Demain, des formations d’un nouveau genre ?
La méthode utilisée dans Co’Innobios est fondée sur l’implication des éleveurs et la production, par eux-mêmes, d’outils adaptés à leur réalité et leurs besoins. L’Institut de l’Elevage et Yncrea ont facilité ce travail en proposant un cadre à la fois technique et d’animation. La méthode a alterné des temps de production collective en réunion et de retour individuel sur chaque exploitation. En réunion, les techniques d’animation, variées, créatives sont inspirées du co-design. Elles visaient à faciliter la production d’idées, puis leur convergence, en autorisant le débat d’idées. Le temps du projet n’a pas permis de mesurer des changements de pratiques, mais la méthode a fait la preuve de son efficacité pour stimuler la participation et l’appropriation par les éleveurs d’un concept au départ considéré comme inadapté aux élevages de bovins allaitants. Elle a permis la prise de recul sur ses propres pratiques.
Qu’en faire aujourd’hui ? Deux types de suites sont envisagés. D’une part, la valorisation directe de l’outil d’autodiagnostic créé, pour la sensibilisation des éleveurs.

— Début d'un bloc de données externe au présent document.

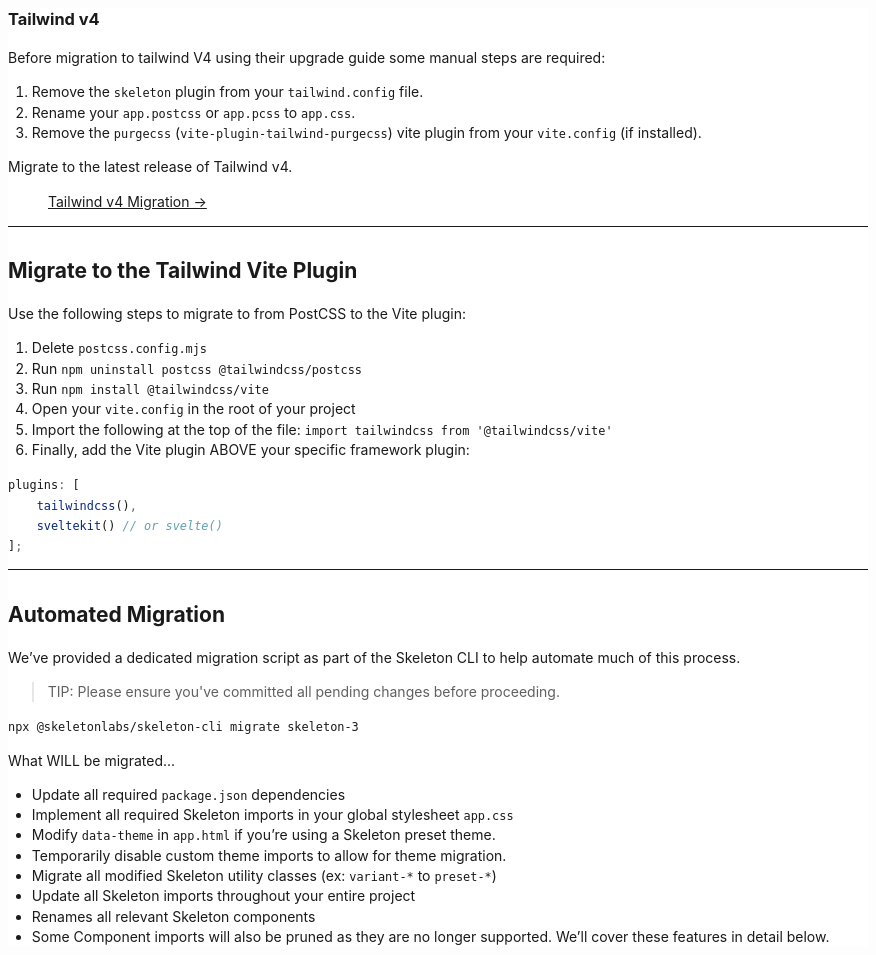 ### Tailwind v4

Before migration to tailwind V4 using their upgrade guide some manual steps are required:

1. Remove the `skeleton` plugin from your `tailwind.config` file.
2. Rename your `app.postcss` or `app.pcss` to `app.css`.
3. Remove the `purgecss` (`vite-plugin-tailwind-purgecss`) vite plugin from your `vite.config` (if installed).

Migrate to the latest release of Tailwind v4.

<figure class="linker bg-noise">
	<a class="btn preset-filled" href="https://tailwindcss.com/docs/upgrade-guide" target="_blank">
		Tailwind v4 Migration &rarr;
	</a>
</figure>

---

## Migrate to the Tailwind Vite Plugin

Use the following steps to migrate to from PostCSS to the Vite plugin:

1. Delete `postcss.config.mjs`
2. Run `npm uninstall postcss @tailwindcss/postcss`
3. Run `npm install @tailwindcss/vite`
4. Open your `vite.config` in the root of your project
5. Import the following at the top of the file: `import tailwindcss from '@tailwindcss/vite'`
6. Finally, add the Vite plugin ABOVE your specific framework plugin:

```ts
plugins: [
	tailwindcss(),
	sveltekit() // or svelte()
];
```

---

## Automated Migration

We’ve provided a dedicated migration script as part of the Skeleton CLI to help automate much of this process.

> TIP: Please ensure you've committed all pending changes before proceeding.

```console
npx @skeletonlabs/skeleton-cli migrate skeleton-3
```

What WILL be migrated...

- Update all required `package.json` dependencies
- Implement all required Skeleton imports in your global stylesheet `app.css`
- Modify `data-theme` in `app.html` if you’re using a Skeleton preset theme.
- Temporarily disable custom theme imports to allow for theme migration.
- Migrate all modified Skeleton utility classes (ex: `variant-*` to `preset-*`)
- Update all Skeleton imports throughout your entire project
- Renames all relevant Skeleton components
- Some Component imports will also be pruned as they are no longer supported. We’ll cover these features in detail below.
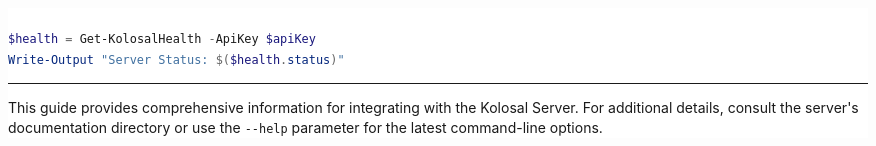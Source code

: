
 ```powershell

$health = Get-KolosalHealth -ApiKey $apiKey
Write-Output "Server Status: $($health.status)"
```

---

This guide provides comprehensive information for integrating with the Kolosal Server. For additional details, consult the server's documentation directory or use the `--help` parameter for the latest command-line options.
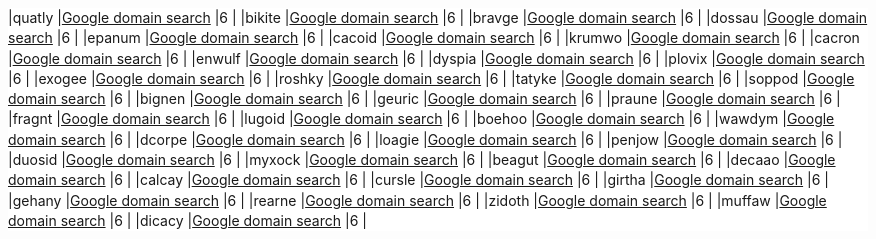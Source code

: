 |quatly                           |[Google domain search](https://domains.google.com/registrar/search?searchTerm=quatly.com)                           |6     |
|bikite                           |[Google domain search](https://domains.google.com/registrar/search?searchTerm=bikite.com)                           |6     |
|bravge                           |[Google domain search](https://domains.google.com/registrar/search?searchTerm=bravge.com)                           |6     |
|dossau                           |[Google domain search](https://domains.google.com/registrar/search?searchTerm=dossau.com)                           |6     |
|epanum                           |[Google domain search](https://domains.google.com/registrar/search?searchTerm=epanum.com)                           |6     |
|cacoid                           |[Google domain search](https://domains.google.com/registrar/search?searchTerm=cacoid.com)                           |6     |
|krumwo                           |[Google domain search](https://domains.google.com/registrar/search?searchTerm=krumwo.com)                           |6     |
|cacron                           |[Google domain search](https://domains.google.com/registrar/search?searchTerm=cacron.com)                           |6     |
|enwulf                           |[Google domain search](https://domains.google.com/registrar/search?searchTerm=enwulf.com)                           |6     |
|dyspia                           |[Google domain search](https://domains.google.com/registrar/search?searchTerm=dyspia.com)                           |6     |
|plovix                           |[Google domain search](https://domains.google.com/registrar/search?searchTerm=plovix.com)                           |6     |
|exogee                           |[Google domain search](https://domains.google.com/registrar/search?searchTerm=exogee.com)                           |6     |
|roshky                           |[Google domain search](https://domains.google.com/registrar/search?searchTerm=roshky.com)                           |6     |
|tatyke                           |[Google domain search](https://domains.google.com/registrar/search?searchTerm=tatyke.com)                           |6     |
|soppod                           |[Google domain search](https://domains.google.com/registrar/search?searchTerm=soppod.com)                           |6     |
|bignen                           |[Google domain search](https://domains.google.com/registrar/search?searchTerm=bignen.com)                           |6     |
|geuric                           |[Google domain search](https://domains.google.com/registrar/search?searchTerm=geuric.com)                           |6     |
|praune                           |[Google domain search](https://domains.google.com/registrar/search?searchTerm=praune.com)                           |6     |
|fragnt                           |[Google domain search](https://domains.google.com/registrar/search?searchTerm=fragnt.com)                           |6     |
|lugoid                           |[Google domain search](https://domains.google.com/registrar/search?searchTerm=lugoid.com)                           |6     |
|boehoo                           |[Google domain search](https://domains.google.com/registrar/search?searchTerm=boehoo.com)                           |6     |
|wawdym                           |[Google domain search](https://domains.google.com/registrar/search?searchTerm=wawdym.com)                           |6     |
|dcorpe                           |[Google domain search](https://domains.google.com/registrar/search?searchTerm=dcorpe.com)                           |6     |
|loagie                           |[Google domain search](https://domains.google.com/registrar/search?searchTerm=loagie.com)                           |6     |
|penjow                           |[Google domain search](https://domains.google.com/registrar/search?searchTerm=penjow.com)                           |6     |
|duosid                           |[Google domain search](https://domains.google.com/registrar/search?searchTerm=duosid.com)                           |6     |
|myxock                           |[Google domain search](https://domains.google.com/registrar/search?searchTerm=myxock.com)                           |6     |
|beagut                           |[Google domain search](https://domains.google.com/registrar/search?searchTerm=beagut.com)                           |6     |
|decaao                           |[Google domain search](https://domains.google.com/registrar/search?searchTerm=decaao.com)                           |6     |
|calcay                           |[Google domain search](https://domains.google.com/registrar/search?searchTerm=calcay.com)                           |6     |
|cursle                           |[Google domain search](https://domains.google.com/registrar/search?searchTerm=cursle.com)                           |6     |
|girtha                           |[Google domain search](https://domains.google.com/registrar/search?searchTerm=girtha.com)                           |6     |
|gehany                           |[Google domain search](https://domains.google.com/registrar/search?searchTerm=gehany.com)                           |6     |
|rearne                           |[Google domain search](https://domains.google.com/registrar/search?searchTerm=rearne.com)                           |6     |
|zidoth                           |[Google domain search](https://domains.google.com/registrar/search?searchTerm=zidoth.com)                           |6     |
|muffaw                           |[Google domain search](https://domains.google.com/registrar/search?searchTerm=muffaw.com)                           |6     |
|dicacy                           |[Google domain search](https://domains.google.com/registrar/search?searchTerm=dicacy.com)                           |6     |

Néanmoins, tant que les éleveurs sont réticents à s’approprier la notion de biosécurité, leur intérêt pour cet outil restera limité. C’est pourquoi, la démultiplication de la démarche au sein de formations d’un nouveau type semble nécessaire. Ces formations innovantes pourraient impliquer les éleveurs dans la production de contenus et compléter leurs perceptions par des apports de connaissances. En effet, les rendre actifs, valoriser leurs connaissances et échanger entre eux permet de transformer les représentations. C’est une étape indispensable pour rendre la formation efficace et enclencher l’amélioration des pratiques lorsque c’est nécessaire.